» **REQUIRED WORK**:
In the entries below, find the line with "communication impaired observations." and the line with "thirty second horizons.". Print those two and everything between them exactly, and nothing else.

» **DATASET RECORDS**:
= = = =

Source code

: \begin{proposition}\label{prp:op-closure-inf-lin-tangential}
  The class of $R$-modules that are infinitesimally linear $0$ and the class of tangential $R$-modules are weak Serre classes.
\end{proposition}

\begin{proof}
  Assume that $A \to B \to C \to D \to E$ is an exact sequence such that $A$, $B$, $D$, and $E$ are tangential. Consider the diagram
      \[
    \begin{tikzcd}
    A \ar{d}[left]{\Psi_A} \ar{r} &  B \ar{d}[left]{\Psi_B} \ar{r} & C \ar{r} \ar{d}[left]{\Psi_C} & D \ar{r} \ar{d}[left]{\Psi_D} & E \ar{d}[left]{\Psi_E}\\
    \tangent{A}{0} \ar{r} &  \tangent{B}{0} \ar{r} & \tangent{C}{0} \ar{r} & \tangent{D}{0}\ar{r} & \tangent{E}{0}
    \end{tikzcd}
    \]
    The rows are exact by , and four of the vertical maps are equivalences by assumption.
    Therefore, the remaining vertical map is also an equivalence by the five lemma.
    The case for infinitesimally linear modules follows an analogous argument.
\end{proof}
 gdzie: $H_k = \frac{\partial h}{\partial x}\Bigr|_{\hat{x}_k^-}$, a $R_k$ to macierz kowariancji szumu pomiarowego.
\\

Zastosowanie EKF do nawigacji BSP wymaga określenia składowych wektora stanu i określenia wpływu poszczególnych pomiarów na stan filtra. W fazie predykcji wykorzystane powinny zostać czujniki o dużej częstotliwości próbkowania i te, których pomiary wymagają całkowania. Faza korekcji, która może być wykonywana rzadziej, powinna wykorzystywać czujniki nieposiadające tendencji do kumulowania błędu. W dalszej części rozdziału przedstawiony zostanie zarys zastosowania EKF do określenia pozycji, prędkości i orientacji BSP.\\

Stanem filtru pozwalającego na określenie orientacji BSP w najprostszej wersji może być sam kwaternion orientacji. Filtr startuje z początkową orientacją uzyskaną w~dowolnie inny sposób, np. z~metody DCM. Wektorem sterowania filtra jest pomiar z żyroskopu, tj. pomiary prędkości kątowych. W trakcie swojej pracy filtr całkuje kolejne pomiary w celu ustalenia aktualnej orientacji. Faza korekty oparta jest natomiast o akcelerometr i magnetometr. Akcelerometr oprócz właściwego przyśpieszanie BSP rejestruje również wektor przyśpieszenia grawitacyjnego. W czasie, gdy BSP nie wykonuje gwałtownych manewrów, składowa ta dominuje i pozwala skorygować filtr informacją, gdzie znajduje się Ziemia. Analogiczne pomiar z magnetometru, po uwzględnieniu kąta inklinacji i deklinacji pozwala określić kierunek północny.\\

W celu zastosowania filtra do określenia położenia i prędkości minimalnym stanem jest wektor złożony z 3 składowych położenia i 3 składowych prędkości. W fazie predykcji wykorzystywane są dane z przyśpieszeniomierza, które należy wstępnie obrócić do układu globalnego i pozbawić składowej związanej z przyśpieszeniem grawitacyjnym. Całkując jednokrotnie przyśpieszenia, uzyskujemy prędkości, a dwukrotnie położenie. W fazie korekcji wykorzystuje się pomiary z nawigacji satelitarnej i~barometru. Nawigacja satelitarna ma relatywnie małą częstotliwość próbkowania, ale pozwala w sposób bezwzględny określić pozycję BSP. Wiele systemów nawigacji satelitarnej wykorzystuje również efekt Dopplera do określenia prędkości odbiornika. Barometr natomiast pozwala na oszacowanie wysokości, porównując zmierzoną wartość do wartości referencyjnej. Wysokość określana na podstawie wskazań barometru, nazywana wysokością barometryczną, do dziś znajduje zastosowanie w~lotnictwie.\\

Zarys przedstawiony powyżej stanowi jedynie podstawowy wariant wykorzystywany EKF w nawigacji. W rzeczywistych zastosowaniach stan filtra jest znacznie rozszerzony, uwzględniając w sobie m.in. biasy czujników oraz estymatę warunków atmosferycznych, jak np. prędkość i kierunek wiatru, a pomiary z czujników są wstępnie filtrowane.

= = = =

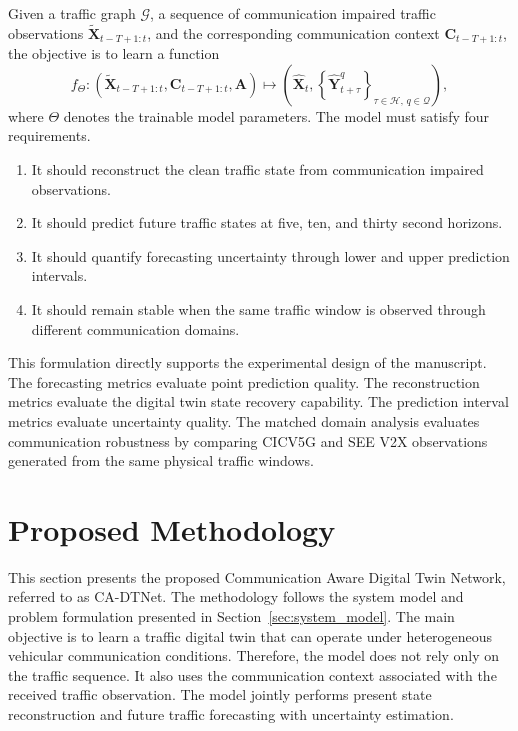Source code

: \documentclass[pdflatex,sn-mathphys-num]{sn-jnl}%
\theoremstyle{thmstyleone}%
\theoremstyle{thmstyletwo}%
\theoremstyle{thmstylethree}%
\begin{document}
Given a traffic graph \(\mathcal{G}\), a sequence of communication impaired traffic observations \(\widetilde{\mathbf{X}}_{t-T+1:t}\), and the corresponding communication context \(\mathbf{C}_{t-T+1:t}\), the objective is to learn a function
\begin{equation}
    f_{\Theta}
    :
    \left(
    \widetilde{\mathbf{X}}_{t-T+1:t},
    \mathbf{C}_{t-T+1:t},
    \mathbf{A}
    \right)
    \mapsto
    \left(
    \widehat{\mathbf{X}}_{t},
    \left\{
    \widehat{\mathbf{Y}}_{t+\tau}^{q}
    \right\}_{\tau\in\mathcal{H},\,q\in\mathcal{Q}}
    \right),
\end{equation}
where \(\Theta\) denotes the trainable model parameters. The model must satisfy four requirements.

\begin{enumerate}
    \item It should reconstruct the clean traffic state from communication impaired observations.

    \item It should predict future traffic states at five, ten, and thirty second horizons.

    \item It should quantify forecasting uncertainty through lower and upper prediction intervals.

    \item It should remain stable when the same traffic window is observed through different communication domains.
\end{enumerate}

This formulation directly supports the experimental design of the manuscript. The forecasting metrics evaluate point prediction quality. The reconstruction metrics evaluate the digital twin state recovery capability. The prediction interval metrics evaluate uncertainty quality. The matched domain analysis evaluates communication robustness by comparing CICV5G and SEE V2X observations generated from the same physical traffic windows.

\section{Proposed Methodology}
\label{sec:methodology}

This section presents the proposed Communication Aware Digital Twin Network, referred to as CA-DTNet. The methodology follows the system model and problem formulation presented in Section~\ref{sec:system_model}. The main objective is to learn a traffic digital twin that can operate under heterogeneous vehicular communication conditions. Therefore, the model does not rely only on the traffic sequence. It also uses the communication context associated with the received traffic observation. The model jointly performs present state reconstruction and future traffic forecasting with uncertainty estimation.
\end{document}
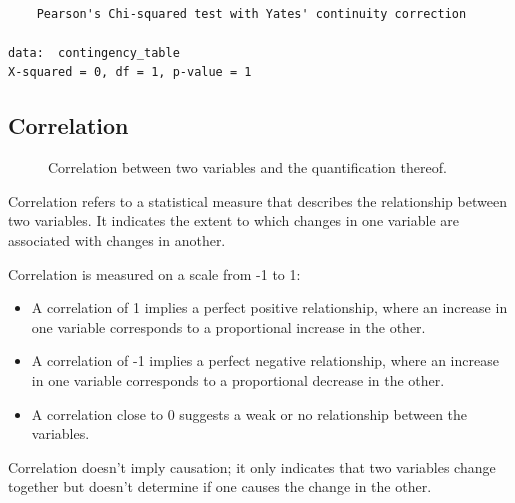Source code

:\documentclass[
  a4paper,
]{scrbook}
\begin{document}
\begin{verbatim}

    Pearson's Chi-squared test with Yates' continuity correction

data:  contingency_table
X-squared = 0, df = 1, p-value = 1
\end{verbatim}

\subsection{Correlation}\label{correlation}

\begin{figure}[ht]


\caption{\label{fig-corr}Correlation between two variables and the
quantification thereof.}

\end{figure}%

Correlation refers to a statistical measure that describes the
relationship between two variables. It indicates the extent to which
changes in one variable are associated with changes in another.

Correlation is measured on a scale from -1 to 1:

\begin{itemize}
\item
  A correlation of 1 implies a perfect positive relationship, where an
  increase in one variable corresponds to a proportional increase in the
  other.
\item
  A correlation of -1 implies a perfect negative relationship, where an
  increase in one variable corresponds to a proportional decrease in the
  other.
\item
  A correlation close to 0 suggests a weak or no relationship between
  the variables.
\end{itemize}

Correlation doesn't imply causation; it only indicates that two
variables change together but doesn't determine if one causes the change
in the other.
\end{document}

= = = =

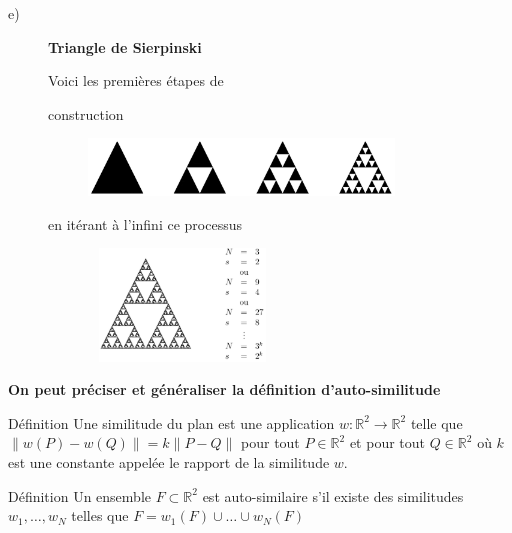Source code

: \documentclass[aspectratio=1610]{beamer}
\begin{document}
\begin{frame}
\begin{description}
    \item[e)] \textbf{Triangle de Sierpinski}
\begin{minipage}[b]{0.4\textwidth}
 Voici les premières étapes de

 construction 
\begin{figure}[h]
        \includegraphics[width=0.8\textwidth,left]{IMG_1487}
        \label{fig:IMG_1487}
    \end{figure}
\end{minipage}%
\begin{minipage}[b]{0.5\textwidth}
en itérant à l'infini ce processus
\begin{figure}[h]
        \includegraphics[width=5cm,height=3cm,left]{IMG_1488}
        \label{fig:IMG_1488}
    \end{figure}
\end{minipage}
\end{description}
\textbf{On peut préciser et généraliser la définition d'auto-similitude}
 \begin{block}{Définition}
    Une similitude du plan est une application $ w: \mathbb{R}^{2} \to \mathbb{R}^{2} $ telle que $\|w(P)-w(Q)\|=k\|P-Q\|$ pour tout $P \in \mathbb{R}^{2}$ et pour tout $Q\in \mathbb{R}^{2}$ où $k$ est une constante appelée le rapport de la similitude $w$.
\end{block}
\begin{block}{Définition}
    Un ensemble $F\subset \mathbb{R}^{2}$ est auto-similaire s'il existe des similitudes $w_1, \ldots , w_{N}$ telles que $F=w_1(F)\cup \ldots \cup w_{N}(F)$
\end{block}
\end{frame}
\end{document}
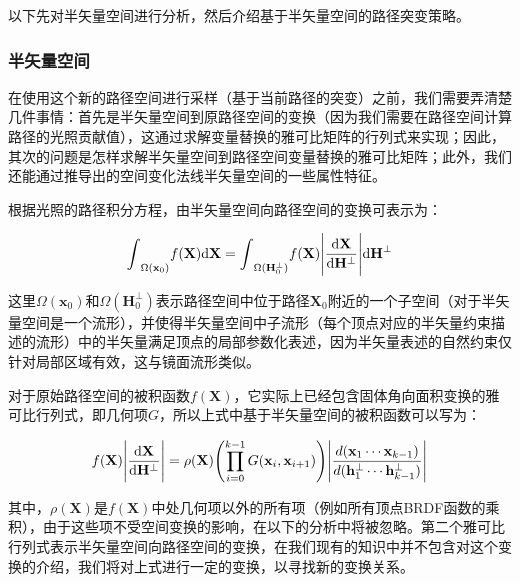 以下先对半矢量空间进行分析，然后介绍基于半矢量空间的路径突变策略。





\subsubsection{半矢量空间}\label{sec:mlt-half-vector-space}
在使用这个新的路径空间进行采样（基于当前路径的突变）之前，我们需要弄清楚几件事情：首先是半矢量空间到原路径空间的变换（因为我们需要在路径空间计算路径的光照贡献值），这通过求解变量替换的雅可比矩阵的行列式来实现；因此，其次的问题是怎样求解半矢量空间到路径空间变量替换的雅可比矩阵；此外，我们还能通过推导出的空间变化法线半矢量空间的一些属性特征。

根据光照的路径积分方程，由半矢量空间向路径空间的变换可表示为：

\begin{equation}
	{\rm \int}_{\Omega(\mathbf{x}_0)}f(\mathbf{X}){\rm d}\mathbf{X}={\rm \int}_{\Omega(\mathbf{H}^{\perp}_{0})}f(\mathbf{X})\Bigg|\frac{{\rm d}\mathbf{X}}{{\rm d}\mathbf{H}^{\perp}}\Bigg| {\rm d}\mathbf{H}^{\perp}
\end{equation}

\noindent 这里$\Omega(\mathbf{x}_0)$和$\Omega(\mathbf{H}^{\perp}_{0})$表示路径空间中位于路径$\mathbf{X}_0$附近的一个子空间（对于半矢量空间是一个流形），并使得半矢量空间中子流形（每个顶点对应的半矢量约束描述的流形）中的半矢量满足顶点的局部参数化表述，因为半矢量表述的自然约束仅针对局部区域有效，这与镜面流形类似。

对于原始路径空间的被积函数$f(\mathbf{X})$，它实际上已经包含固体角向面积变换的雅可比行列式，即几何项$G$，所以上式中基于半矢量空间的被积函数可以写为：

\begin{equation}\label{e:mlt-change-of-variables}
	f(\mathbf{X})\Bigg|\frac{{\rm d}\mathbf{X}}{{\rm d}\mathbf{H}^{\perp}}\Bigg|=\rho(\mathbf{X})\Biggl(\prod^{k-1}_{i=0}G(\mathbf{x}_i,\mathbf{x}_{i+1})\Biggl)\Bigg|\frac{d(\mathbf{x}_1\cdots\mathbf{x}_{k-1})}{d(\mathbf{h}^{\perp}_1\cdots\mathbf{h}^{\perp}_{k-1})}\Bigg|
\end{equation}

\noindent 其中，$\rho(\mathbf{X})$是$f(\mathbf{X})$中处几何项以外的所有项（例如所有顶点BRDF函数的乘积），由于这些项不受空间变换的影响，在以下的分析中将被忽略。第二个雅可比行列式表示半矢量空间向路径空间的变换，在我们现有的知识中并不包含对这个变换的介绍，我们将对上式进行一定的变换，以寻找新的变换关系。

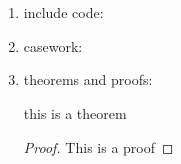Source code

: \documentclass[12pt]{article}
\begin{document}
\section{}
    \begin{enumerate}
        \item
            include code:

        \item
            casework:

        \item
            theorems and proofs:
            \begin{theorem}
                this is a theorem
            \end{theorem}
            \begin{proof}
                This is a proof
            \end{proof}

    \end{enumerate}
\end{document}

= = = =

» **TASK SOLUTION**:
    \item It should reconstruct the clean traffic state from communication impaired observations.

    \item It should predict future traffic states at five, ten, and thirty second horizons.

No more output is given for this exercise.